Pero ¿qué significa relacionarse? Lamentablemente, es un mal de nuestro tiempo la superficialidad. Amistades superficiales y virtuales, y relaciones frágiles y desechables son típicas  de nuestra sociedad, y además de  la iglesia también. Hasta nuestro lenguaje revela la superficialidad. Consideren  la palabra "comunidad.” En el libro de Hechos, los primeros cristianos "perseveraban en la comunión." Ellos no sólo tenían comida y comunidad; eran una comunión.
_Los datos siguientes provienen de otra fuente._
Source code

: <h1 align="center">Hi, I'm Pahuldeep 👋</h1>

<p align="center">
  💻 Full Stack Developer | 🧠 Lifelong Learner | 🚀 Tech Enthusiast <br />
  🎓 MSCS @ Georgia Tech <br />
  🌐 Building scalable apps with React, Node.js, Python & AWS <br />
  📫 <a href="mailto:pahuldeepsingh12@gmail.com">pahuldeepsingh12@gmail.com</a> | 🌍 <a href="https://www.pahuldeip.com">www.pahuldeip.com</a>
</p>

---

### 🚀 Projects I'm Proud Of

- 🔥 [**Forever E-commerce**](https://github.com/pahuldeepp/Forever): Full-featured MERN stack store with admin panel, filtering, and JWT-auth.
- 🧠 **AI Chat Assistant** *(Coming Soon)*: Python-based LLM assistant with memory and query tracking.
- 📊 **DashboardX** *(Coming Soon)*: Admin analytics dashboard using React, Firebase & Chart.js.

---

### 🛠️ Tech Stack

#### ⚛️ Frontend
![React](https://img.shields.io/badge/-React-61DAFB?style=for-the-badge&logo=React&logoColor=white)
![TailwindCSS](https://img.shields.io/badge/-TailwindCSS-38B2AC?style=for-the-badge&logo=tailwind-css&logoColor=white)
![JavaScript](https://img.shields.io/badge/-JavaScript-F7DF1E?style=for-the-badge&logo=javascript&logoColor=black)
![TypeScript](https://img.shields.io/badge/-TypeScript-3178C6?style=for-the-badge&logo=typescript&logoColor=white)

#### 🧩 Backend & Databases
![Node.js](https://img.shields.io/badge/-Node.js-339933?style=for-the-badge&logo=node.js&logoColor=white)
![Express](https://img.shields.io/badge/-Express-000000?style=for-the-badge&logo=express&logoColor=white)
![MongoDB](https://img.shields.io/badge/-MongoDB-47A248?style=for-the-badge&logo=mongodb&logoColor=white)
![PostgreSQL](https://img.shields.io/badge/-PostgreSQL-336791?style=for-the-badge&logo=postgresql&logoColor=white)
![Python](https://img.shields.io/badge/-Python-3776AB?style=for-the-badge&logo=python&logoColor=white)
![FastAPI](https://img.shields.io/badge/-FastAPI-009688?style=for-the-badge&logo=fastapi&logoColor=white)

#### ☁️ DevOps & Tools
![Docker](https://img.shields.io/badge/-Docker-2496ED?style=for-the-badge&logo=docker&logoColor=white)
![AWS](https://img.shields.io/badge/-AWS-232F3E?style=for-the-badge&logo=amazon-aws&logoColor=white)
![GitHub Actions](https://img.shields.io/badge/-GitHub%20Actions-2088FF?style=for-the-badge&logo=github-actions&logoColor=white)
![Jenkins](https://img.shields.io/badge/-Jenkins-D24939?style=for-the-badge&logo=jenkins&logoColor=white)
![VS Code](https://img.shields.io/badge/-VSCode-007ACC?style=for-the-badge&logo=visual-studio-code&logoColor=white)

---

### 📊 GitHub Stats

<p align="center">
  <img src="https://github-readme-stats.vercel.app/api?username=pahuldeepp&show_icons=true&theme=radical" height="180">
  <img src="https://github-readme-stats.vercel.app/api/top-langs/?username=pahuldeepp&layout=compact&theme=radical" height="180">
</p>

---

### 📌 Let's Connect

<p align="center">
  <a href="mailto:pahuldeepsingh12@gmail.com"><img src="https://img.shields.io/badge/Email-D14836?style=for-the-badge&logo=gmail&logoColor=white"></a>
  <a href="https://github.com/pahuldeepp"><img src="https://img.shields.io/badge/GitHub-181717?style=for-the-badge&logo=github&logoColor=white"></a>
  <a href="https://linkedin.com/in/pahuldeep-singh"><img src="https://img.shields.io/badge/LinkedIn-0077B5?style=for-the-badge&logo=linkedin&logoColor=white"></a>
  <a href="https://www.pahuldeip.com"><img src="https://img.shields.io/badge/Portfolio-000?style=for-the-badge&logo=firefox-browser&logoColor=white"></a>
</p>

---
Ellos se dedicaban el uno al otro, y vivían entretejido en cuido mutuo. Su vida diaria implicaba una común existencia material de unidad y compartimiento.

Nosotros, al contrario, sólo llegamos a reunirnos y asociarnos y enlazar nuestras vidas a más y más distancia. Nuestras vidas, nuestras almas, nuestras decisiones, nuestros dones, por no mencionar nuestras casas y bolsillos, continúan muy propios de nosotros y se guardan. Con todos nuestros aparatos tecnológicos sabemos monitorearnos, pero al fin y al cabo no podemos dependernos unos a otros.

¿Cómo superamos esto?  Jesús nos ofrece libertad, pero su libertad tiene que ver totalmente con unidad, no de independencia. El Nuevo Testamento recalca la importancia de compartir la vida diaria con palabras indicando acciones reciprocas:

  • Ámense los unos a los otros con amor fraternal, respetándose y honrándose mutuamente (Rom 12:10)
  • Vivan en armonía los unos con los otros (Rom 12:16)
  • Instruirse unos a otros (Rom 15:14)
  • Que sus miembros se preocupen por igual unos por otros (1 Co 12:25)
  • Más bien sírvanse unos a otros con amor (Gal 5:13)
  • Ayúdense unos a otros a llevar sus cargas (Gal 6:2)
  • Anímense y edifíquense unos a otros (1 Thess 5:11)
  • Que vivan tolerantes unos con otros en amor (Eph 4:2)
  • Sométanse unos a otros (Eph 5:21)
  • Que se toleren unos a otros y se perdonen(Col 3:13)
  • Confiésense unos a otros sus pecados  (Santiago 5:16)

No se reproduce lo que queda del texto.